Saved data entries:

● ● ● ● ● ● ●

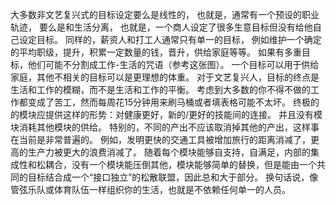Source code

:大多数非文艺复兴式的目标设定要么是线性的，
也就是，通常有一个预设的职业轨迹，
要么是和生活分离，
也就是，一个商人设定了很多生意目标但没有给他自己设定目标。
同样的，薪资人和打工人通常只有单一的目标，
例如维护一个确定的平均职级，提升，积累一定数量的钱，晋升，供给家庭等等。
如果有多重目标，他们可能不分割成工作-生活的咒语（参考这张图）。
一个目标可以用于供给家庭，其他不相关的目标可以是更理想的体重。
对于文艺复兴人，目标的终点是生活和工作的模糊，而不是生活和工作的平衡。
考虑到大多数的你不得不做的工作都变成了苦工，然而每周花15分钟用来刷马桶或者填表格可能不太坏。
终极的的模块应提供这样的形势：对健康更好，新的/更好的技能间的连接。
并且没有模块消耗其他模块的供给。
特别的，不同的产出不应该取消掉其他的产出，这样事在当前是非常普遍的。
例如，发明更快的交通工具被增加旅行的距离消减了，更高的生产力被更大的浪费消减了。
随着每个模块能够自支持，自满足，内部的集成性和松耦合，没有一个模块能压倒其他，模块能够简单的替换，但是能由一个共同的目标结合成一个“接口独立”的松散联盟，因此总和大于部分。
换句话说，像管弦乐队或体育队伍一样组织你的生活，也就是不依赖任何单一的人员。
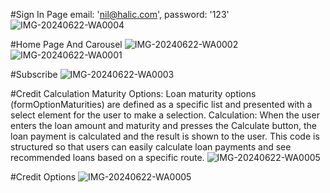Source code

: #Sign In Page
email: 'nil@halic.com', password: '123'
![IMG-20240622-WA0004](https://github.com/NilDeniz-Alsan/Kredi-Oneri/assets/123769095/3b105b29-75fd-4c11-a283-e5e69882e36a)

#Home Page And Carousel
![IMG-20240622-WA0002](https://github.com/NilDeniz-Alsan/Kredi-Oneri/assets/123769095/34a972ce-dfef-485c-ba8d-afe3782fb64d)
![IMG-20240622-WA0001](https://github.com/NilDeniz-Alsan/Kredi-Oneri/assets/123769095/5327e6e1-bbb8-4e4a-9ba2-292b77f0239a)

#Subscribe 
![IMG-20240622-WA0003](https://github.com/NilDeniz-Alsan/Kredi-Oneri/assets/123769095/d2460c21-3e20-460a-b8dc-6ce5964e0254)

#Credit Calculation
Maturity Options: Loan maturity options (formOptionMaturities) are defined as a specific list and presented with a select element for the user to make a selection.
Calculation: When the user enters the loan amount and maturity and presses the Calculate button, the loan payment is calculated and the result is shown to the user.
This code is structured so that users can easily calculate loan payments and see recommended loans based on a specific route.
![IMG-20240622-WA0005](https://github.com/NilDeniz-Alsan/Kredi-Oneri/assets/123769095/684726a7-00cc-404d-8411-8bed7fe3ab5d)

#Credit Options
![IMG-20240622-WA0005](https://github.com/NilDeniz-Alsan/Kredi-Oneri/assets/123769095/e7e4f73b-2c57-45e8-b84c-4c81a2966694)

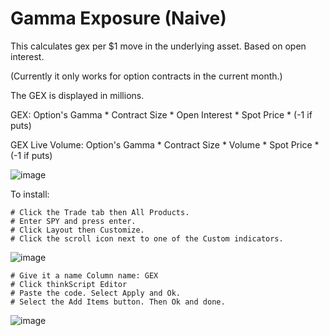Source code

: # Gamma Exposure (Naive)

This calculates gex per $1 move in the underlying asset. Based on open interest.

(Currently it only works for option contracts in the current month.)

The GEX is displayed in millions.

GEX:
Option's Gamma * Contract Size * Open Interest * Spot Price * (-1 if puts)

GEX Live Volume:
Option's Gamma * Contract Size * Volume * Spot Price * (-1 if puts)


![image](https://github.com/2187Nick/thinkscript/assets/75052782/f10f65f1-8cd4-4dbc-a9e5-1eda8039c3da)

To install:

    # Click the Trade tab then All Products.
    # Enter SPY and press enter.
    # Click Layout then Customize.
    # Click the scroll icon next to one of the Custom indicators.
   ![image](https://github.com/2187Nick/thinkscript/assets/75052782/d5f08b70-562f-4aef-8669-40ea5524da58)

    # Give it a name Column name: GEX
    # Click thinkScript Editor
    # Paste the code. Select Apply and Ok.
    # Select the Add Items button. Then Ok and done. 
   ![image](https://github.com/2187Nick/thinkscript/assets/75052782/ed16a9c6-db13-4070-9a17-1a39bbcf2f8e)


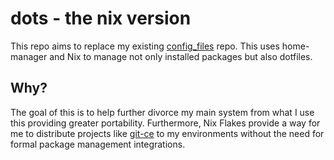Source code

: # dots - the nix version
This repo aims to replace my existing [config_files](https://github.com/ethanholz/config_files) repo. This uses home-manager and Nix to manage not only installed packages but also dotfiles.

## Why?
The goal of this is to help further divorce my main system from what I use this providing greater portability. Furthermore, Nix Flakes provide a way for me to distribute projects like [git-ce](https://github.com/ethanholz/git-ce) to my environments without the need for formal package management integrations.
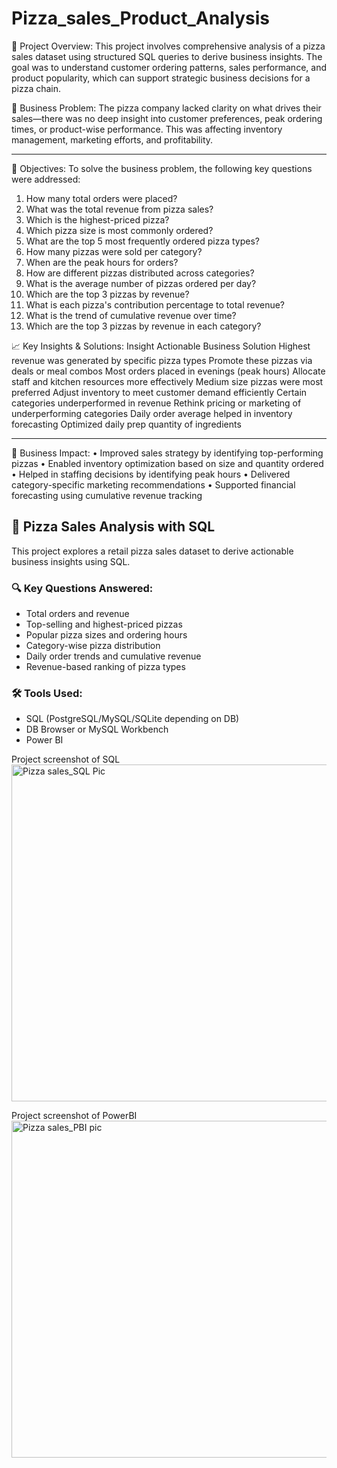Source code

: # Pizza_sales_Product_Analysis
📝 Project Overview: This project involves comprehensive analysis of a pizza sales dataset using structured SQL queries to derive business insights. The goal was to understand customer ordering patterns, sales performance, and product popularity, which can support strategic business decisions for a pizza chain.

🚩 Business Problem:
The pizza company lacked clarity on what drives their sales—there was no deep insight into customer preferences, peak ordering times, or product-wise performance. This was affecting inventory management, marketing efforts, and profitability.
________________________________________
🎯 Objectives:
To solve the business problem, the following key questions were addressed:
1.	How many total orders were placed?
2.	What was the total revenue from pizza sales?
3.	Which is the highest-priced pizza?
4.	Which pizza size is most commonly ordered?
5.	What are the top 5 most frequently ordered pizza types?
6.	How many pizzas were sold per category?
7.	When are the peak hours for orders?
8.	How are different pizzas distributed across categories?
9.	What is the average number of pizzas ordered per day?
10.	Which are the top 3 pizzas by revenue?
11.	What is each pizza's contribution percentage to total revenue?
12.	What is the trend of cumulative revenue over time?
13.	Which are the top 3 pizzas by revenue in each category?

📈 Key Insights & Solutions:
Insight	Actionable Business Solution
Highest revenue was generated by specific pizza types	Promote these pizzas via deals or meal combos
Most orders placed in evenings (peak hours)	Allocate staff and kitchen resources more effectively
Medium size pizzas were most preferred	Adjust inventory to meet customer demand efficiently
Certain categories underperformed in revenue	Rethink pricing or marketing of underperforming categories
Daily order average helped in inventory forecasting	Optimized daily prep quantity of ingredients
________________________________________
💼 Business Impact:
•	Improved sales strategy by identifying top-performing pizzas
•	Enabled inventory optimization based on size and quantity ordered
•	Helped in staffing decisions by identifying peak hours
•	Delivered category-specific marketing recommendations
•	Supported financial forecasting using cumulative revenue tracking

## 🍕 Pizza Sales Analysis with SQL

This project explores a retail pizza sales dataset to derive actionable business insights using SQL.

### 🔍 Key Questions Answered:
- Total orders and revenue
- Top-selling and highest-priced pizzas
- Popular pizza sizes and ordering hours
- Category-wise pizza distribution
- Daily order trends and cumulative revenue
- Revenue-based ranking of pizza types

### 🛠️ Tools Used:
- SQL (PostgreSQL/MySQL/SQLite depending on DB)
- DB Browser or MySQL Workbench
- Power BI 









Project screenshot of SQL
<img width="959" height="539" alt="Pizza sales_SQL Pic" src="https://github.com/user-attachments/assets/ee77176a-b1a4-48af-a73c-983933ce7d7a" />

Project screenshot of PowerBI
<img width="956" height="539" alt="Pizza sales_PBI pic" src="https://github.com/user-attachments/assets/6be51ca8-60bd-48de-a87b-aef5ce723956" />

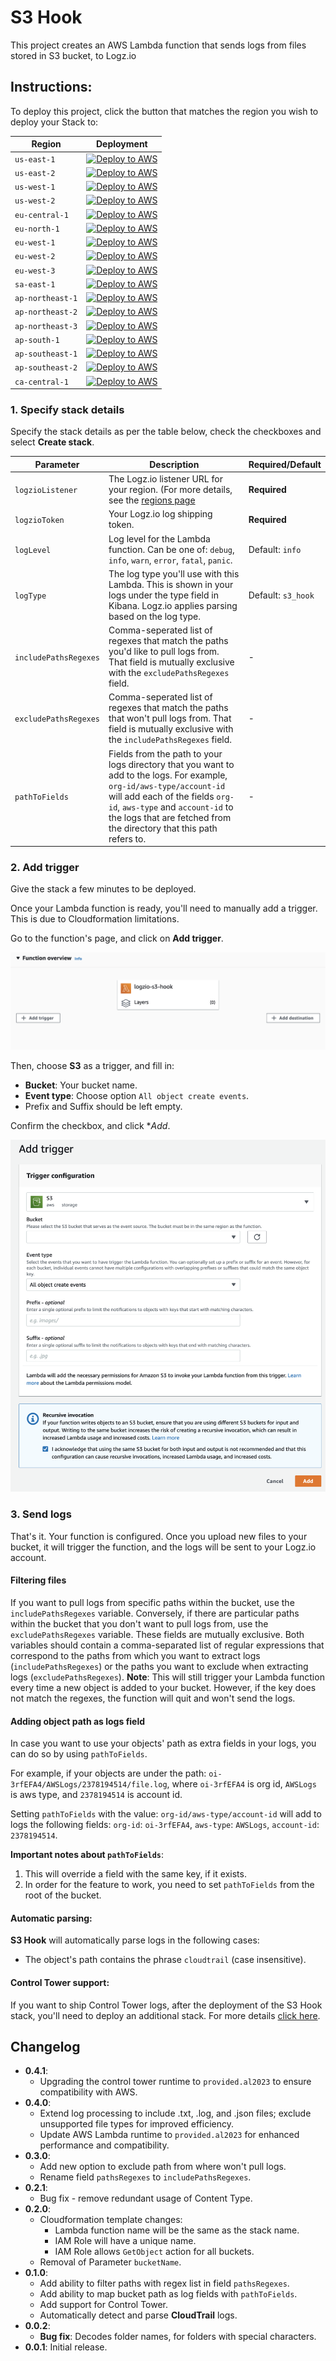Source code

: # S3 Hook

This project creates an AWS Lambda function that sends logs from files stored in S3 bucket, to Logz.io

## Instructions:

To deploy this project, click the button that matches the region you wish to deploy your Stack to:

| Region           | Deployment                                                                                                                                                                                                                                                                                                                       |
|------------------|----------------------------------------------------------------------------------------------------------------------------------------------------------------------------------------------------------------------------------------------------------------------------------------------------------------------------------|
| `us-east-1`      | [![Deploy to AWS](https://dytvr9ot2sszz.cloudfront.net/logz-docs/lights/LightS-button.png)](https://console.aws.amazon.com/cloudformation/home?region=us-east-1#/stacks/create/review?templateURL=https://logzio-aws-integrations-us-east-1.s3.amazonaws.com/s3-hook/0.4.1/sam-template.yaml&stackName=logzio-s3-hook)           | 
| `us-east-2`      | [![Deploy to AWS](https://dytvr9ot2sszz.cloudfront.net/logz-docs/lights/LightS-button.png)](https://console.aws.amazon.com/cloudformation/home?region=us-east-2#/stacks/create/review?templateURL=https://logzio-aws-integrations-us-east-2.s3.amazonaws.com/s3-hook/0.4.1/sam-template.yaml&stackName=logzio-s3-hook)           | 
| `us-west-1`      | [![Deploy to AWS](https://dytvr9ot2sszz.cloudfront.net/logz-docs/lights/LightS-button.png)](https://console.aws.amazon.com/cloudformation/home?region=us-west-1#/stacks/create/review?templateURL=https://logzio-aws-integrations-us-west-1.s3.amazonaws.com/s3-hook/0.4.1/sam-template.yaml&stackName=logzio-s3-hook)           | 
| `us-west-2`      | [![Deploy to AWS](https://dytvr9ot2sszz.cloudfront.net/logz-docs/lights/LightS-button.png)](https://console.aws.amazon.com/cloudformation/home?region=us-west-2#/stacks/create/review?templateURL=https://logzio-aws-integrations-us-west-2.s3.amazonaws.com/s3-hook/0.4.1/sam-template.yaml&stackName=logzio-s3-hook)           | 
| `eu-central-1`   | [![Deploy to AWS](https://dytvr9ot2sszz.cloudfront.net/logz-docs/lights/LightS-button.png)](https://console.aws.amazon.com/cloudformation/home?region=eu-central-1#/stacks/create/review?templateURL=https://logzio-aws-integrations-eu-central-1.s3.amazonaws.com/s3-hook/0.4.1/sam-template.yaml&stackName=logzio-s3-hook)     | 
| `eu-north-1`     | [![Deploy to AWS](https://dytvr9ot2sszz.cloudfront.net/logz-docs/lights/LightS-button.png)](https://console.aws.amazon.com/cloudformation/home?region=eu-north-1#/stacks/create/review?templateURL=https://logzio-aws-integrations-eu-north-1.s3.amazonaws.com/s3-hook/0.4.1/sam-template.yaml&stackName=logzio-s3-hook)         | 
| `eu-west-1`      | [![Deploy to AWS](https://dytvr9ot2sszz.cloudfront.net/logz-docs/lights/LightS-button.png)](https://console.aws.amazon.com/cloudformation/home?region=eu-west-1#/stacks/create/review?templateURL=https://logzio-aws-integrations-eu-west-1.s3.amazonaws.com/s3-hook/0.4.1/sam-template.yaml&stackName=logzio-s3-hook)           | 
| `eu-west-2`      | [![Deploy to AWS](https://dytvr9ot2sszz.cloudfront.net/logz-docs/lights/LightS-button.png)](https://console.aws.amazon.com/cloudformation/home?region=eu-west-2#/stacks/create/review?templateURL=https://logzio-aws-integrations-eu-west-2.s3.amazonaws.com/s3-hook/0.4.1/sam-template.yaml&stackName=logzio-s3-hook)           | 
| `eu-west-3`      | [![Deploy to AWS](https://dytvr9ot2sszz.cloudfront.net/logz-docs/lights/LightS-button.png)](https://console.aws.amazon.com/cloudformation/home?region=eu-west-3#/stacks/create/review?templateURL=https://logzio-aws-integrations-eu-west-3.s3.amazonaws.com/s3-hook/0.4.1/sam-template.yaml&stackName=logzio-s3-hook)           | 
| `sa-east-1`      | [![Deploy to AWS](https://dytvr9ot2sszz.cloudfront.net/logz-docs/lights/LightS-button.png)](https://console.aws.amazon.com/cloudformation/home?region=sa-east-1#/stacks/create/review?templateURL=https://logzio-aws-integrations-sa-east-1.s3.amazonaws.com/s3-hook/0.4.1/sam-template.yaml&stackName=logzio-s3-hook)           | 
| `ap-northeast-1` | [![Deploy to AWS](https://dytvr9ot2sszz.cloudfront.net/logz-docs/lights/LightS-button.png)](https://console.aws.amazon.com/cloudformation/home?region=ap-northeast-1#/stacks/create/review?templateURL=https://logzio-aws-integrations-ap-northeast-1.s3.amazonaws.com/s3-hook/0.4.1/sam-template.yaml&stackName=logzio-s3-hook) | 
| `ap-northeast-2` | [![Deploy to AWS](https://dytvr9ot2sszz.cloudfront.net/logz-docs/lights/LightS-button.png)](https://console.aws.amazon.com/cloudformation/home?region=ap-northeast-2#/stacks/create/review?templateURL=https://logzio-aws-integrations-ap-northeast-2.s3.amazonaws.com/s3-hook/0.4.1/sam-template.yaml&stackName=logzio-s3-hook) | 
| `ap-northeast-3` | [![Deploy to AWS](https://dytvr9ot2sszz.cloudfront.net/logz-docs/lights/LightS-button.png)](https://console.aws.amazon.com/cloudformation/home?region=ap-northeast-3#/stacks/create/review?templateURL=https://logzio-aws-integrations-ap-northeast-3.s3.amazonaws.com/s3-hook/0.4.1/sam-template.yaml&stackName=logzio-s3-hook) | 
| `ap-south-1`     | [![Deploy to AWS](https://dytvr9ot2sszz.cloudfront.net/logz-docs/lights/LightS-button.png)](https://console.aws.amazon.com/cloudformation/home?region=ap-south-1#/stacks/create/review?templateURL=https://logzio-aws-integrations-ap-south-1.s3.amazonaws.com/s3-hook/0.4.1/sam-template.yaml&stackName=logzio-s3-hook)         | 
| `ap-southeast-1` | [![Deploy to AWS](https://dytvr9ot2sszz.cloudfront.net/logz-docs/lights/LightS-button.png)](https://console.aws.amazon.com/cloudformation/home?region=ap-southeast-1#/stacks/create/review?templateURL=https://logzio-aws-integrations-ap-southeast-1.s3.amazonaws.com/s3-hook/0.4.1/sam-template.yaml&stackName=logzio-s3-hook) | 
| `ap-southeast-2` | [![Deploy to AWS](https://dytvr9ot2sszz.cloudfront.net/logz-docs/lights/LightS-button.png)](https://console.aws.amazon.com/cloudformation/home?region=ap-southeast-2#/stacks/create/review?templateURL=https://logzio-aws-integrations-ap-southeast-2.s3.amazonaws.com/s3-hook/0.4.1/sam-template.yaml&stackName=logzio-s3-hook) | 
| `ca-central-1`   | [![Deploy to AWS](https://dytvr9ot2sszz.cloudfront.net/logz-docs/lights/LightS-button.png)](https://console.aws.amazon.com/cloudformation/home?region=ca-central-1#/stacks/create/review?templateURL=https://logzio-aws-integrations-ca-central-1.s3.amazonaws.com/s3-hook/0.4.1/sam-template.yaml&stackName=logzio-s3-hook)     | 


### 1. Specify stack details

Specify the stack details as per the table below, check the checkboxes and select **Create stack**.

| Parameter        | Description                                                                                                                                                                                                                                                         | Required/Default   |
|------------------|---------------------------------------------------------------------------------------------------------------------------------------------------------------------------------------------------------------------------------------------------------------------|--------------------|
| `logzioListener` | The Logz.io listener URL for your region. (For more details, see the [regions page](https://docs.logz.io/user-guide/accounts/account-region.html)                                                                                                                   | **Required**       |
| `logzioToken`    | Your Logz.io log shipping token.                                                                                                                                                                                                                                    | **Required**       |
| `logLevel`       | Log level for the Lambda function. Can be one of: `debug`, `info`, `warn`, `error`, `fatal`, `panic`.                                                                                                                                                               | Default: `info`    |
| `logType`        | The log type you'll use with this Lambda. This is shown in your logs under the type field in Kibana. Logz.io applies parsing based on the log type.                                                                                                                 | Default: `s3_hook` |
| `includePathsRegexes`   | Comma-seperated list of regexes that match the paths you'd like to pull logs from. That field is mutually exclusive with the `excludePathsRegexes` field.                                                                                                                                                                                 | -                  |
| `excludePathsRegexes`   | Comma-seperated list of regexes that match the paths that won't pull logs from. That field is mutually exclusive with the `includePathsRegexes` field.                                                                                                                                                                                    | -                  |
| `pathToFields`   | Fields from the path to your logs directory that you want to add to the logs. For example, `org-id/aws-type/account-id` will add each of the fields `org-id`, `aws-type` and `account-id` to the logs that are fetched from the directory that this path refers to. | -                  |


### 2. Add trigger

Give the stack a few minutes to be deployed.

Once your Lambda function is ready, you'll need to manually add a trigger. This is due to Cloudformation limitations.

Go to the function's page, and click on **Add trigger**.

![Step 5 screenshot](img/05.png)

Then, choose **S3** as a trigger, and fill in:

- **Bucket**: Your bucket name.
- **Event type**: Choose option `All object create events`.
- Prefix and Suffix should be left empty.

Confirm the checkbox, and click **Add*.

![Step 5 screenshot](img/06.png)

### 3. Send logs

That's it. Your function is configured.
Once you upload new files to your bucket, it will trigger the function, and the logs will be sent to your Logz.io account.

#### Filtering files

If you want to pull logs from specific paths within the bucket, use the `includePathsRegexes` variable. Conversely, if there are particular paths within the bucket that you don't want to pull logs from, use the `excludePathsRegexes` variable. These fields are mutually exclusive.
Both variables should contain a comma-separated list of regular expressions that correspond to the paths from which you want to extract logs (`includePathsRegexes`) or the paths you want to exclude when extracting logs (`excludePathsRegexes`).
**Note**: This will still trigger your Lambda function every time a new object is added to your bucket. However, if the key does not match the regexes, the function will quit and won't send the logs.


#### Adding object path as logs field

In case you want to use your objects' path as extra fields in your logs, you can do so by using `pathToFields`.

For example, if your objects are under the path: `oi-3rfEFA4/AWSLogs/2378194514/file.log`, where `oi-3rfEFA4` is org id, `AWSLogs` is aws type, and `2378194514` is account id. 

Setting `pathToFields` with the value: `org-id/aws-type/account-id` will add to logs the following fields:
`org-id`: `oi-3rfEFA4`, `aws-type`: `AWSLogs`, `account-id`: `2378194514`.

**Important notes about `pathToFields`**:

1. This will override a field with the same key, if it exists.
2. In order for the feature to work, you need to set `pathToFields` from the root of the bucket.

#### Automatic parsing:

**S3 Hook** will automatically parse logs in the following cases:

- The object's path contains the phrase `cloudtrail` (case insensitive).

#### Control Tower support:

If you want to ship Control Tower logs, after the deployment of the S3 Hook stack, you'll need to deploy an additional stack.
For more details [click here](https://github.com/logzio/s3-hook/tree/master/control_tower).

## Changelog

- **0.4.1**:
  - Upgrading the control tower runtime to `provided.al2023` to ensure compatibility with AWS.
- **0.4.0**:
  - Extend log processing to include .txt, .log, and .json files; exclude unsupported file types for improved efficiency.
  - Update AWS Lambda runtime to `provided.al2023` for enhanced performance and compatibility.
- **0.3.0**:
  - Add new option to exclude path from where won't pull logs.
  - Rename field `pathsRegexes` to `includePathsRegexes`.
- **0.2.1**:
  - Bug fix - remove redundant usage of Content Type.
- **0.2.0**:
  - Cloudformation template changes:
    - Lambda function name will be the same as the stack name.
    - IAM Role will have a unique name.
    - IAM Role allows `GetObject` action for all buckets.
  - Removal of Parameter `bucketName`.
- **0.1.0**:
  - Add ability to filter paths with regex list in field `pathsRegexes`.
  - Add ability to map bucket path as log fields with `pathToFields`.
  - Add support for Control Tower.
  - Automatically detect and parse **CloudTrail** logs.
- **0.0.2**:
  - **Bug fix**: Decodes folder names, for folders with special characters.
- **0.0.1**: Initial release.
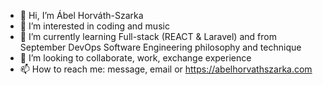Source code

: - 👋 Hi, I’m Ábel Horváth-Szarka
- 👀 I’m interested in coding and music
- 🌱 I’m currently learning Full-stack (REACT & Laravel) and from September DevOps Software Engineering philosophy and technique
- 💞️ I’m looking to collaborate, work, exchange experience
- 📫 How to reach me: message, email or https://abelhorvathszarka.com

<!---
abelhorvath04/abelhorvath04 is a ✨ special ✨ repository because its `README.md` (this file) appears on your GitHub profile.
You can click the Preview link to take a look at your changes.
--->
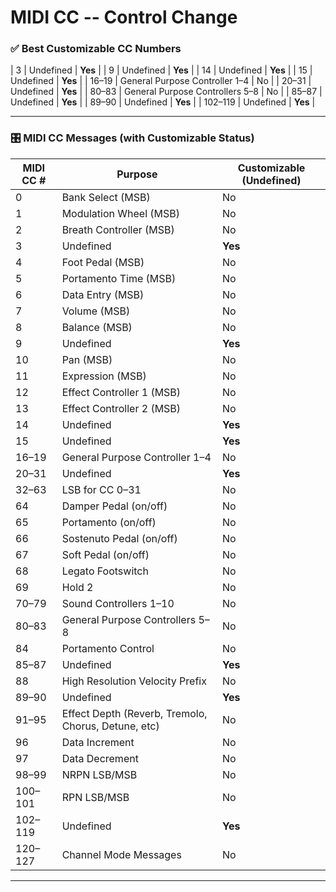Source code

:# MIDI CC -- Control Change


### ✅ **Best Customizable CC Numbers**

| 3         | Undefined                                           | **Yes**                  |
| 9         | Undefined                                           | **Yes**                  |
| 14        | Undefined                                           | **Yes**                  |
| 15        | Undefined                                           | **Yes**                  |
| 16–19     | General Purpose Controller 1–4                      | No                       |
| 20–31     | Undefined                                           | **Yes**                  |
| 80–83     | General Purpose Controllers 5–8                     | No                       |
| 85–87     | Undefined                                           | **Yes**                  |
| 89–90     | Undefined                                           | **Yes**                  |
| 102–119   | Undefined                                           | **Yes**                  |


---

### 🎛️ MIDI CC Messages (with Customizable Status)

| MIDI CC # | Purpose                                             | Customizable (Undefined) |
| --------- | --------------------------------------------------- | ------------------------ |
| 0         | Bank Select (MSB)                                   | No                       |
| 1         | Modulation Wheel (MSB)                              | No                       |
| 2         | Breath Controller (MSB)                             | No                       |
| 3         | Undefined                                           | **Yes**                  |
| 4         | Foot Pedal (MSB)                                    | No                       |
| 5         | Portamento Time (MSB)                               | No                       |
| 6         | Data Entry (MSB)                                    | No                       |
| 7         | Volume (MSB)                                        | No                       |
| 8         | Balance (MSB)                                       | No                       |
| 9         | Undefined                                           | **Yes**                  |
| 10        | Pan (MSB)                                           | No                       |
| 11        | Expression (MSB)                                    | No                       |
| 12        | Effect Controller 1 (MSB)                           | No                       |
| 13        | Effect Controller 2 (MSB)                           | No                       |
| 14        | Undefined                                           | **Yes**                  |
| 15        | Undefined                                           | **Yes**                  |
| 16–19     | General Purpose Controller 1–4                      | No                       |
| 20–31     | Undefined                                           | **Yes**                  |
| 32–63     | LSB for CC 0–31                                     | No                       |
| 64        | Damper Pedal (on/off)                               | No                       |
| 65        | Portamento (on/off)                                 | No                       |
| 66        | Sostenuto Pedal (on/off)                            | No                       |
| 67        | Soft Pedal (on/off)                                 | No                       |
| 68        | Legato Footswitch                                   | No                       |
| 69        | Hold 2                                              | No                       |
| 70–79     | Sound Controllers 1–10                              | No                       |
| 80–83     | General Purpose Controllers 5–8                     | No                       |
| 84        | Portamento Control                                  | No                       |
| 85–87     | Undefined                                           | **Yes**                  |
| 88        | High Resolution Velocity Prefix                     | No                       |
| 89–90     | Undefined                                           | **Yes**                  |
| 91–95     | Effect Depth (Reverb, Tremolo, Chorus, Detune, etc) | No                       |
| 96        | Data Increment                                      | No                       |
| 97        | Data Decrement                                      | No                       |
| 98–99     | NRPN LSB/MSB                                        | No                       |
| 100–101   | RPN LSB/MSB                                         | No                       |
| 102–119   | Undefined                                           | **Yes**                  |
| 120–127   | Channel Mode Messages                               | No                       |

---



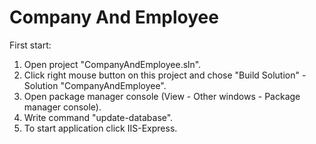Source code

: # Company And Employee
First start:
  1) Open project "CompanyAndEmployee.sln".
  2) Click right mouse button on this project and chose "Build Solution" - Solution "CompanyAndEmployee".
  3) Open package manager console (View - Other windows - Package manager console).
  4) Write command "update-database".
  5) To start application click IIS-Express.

● ● ● ● ● ● ●

> [PROMPT]: Lines holding the word "maturity" are the answer; copy every one from the records above.

> [EXERCISE ANSWER]:
Maturity Options: Loan maturity options (formOptionMaturities) are defined as a specific list and presented with a select element for the user to make a selection.
Calculation: When the user enters the loan amount and maturity and presses the Calculate button, the loan payment is calculated and the result is shown to the user.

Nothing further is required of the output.